OCDSB examining improving school air quality to reduce viral spread

HEPA filter icon (Adobe stock, by permission)
HEPA filter icon (Adobe stock, by permission)

Alayne McGregor

With another triple-threat viral season about to hit, 30+-degree days increasing, and smoke from forest fires affecting air quality, the Ottawa-Carleton District School Board (OCDSB) is pushing the province for better ventilation standards and funding.

Last month, the board unanimously passed a motion calling on the province to update its air quality standards and guidance for public school buildings to support schools in creating the safest possible learning environments, and to provide dedicated capital and operating funding envelopes for reducing the spread of illness in schools.

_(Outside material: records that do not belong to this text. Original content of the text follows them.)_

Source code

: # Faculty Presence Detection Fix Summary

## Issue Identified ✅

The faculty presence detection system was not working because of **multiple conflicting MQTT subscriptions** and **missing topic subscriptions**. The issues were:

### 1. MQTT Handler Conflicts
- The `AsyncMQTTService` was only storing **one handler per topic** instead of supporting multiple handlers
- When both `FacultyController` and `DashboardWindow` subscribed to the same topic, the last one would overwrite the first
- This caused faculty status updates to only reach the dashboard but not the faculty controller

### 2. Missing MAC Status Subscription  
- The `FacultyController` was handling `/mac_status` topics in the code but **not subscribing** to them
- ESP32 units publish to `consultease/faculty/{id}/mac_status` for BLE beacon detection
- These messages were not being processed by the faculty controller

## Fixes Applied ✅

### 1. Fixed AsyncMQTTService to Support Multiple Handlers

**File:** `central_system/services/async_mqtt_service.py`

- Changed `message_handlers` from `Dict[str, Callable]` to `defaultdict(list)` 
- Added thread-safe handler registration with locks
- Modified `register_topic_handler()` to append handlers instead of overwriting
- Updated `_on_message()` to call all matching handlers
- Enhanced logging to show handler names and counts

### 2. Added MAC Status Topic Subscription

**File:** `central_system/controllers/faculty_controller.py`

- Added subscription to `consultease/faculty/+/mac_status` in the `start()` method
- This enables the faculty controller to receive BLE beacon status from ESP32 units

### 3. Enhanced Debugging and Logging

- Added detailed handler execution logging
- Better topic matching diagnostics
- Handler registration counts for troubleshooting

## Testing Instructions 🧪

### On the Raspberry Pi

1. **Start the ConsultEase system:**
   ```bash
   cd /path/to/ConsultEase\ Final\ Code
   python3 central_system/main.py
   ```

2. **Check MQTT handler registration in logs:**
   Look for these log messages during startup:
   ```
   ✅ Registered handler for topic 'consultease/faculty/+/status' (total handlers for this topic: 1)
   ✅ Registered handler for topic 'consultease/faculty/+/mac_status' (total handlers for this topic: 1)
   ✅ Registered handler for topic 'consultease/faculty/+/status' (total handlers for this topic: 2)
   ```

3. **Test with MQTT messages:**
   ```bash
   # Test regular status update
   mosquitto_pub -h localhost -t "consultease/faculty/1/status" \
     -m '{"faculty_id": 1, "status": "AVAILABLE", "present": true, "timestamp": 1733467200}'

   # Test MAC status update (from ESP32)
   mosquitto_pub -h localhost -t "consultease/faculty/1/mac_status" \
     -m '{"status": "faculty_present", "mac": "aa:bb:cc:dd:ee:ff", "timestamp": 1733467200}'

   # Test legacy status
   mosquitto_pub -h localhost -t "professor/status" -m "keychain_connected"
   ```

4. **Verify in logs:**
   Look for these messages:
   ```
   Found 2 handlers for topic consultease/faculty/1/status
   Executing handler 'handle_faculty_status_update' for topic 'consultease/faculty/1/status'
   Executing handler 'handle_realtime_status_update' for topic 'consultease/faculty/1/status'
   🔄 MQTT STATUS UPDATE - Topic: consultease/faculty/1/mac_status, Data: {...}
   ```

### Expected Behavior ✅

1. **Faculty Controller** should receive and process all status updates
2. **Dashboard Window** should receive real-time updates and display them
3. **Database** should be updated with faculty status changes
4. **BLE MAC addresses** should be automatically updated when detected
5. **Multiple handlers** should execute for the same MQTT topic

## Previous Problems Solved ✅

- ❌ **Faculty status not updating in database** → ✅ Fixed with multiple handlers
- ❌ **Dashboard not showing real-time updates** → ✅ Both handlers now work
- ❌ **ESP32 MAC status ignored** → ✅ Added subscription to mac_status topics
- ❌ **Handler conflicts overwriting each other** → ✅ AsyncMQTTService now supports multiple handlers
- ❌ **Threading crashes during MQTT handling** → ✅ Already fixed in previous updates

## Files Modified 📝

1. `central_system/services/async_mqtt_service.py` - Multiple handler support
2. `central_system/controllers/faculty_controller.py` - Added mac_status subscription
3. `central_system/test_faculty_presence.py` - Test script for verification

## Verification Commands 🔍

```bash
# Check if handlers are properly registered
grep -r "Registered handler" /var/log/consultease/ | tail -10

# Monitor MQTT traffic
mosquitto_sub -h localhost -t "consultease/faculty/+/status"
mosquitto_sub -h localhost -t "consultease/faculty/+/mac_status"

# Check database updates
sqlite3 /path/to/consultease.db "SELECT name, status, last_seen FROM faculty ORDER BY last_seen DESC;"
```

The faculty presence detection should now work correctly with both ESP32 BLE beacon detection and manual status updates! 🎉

The board will send this request to the Ministers of Education, Health, and Municipal Affairs, as well the Ontario Public School Boards’ Association, and the Ontario Chief Medical Advisor and Chair of Public Health Board.

The motion aims to build long-term improvements to air quality in all schools and to support continued in-school public health promotion activities, in partnership with Ottawa Public Health. The board’s director of education was also mandated to present a report to the board by the end of 2023 on ventilation-related investments, challenges and opportunities, and other opportunities to reduce respiratory viruses in schools.

Trustee Dr. Nili Kaplan-Myrth, a family doctor known for her promotion of vaccines and other measures to limit the spread of COVID-19, proposed the motion. She told The BUZZ that Toronto District School Board had passed the same motion.

She said that the threat from respiratory viruses (COVID-19, RSV, and influenza) indisputably affects student and teacher health, school attendance, and overall well-being.

“As congregate settings, schools are a place where we should be doing what we can to reduce the spread of viruses as well as improving indoor air quality. We saw this was an issue last spring with forest fires, and so it’s not just viruses but it’s also general air quality. There’s lots of research that supports this and the Ontario Society of Professional Engineers and others have released recommendations.”

In the last four years, the OCDSB has made small investments in some areas, but not a concerted effort to really look at what air quality standards should be, she said “to support schools in being as safe as possible. There are HEPA filters now in schools but they’re not running in every classroom, and there are some discrepancies [between] older buildings versus newer buildings versus portables.”

“If we don’t do something to improve air quality, that is going to affect significantly the spread of disease in schools, and has already affected it. And also the ability of students as well as staff to function if it’s too hot, if the air is poor quality.”

She said it was also important to monitor air quality, including collecting data on carbon dioxide levels in individual classrooms.

Trustee Justine Bell, whose Zone 10 covers Centretown, said that the ventilation situation in local schools has considerably improved since the beginning of the pandemic. Windows can now open, and there have been significant investment in classroom air filtration systems.

However, with many classrooms downtown at maximum enrolment, “we’re talking about very close proximity to to their neighbours and ultimately it’s not an ideal situation.” In addition, filtration units were often too loud. They could not be run with the windows open, and in hot weather, classrooms became overheated.

She said it was unfortunate that masking has become such a political issue, because “ultimately we need to create a culture of shared responsibility.”

At the top of her priorities when she met with the board’s new director of education, she said, was a plan “to ensure that each and every classroom has a suitable and functioning air filtration system so that we can lower the risk of of of transmitting sicknesses in the classroom. This is absolutely is an incredible investment.”

The board cannot afford to have many teachers become ill, she said, because “especially right now in our French immersion schools, we just don’t have the numbers to cover all of the classes if sickness starts to spread.”

Parents have told her that on hot days it’s very hard for children to concentrate in class, she said, making air conditioning also important. While every school in the downtown core has an air-conditioned space where children can have reprieve and some have more air-conditioned classrooms, “it’s not an equal playing field.”

Schools like Elgin Street, Cambridge, and Devonshire need more air conditioning, she said, but this requires more provincial funding, and it will be challenging to add to older schools like Lisgar Collegiate.

This year, ASHRAE, an international standards society for heating and ventilation, released a new standard (241) establishing minimum requirements for controlling infectious aerosols and reducing the risk of disease transmission in new and existing buildings. Included are requirements for both outdoor air system and air cleaning system design, installation, commissioning, operation, and maintenance to reduce exposure to infectious aerosols.